DATA SUPPLIED Block Start

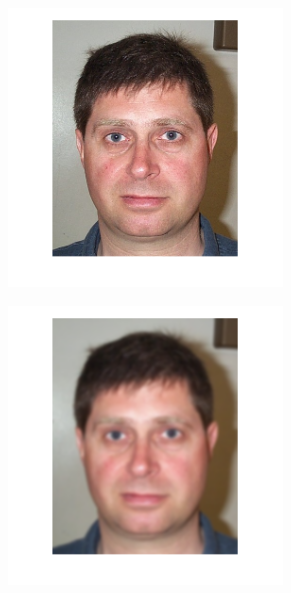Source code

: \begin{figure}[H]
\centering
\begin{subfigure}{.30\textwidth}
  \centering
  \includegraphics[width=0.8\textwidth]{img/blur_test/orig_img.png}
  \caption{}
\end{subfigure}%
\begin{subfigure}{.30\textwidth}
  \centering
  \includegraphics[width=0.8\textwidth]{img/blur_test/gauss_img.png}
  \caption{}
\end{subfigure}%
\begin{subfigure}{.30\textwidth}
  \centering

\end{subfigure}
\end{figure}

DATA SUPPLIED Block End

Copy all the records above exactly, but leave out the pictures.

Source code

: \begin{figure}[H]
\centering
\begin{subfigure}{.30\textwidth}
  \centering
  \includegraphics[width=0.8\textwidth]{img/blur_test/orig_img.png}
  \caption{}
\end{subfigure}%
\begin{subfigure}{.30\textwidth}
  \centering
  \includegraphics[width=0.8\textwidth]{img/blur_test/gauss_img.png}
  \caption{}
\end{subfigure}%
\begin{subfigure}{.30\textwidth}
  \centering

\end{subfigure}
\end{figure}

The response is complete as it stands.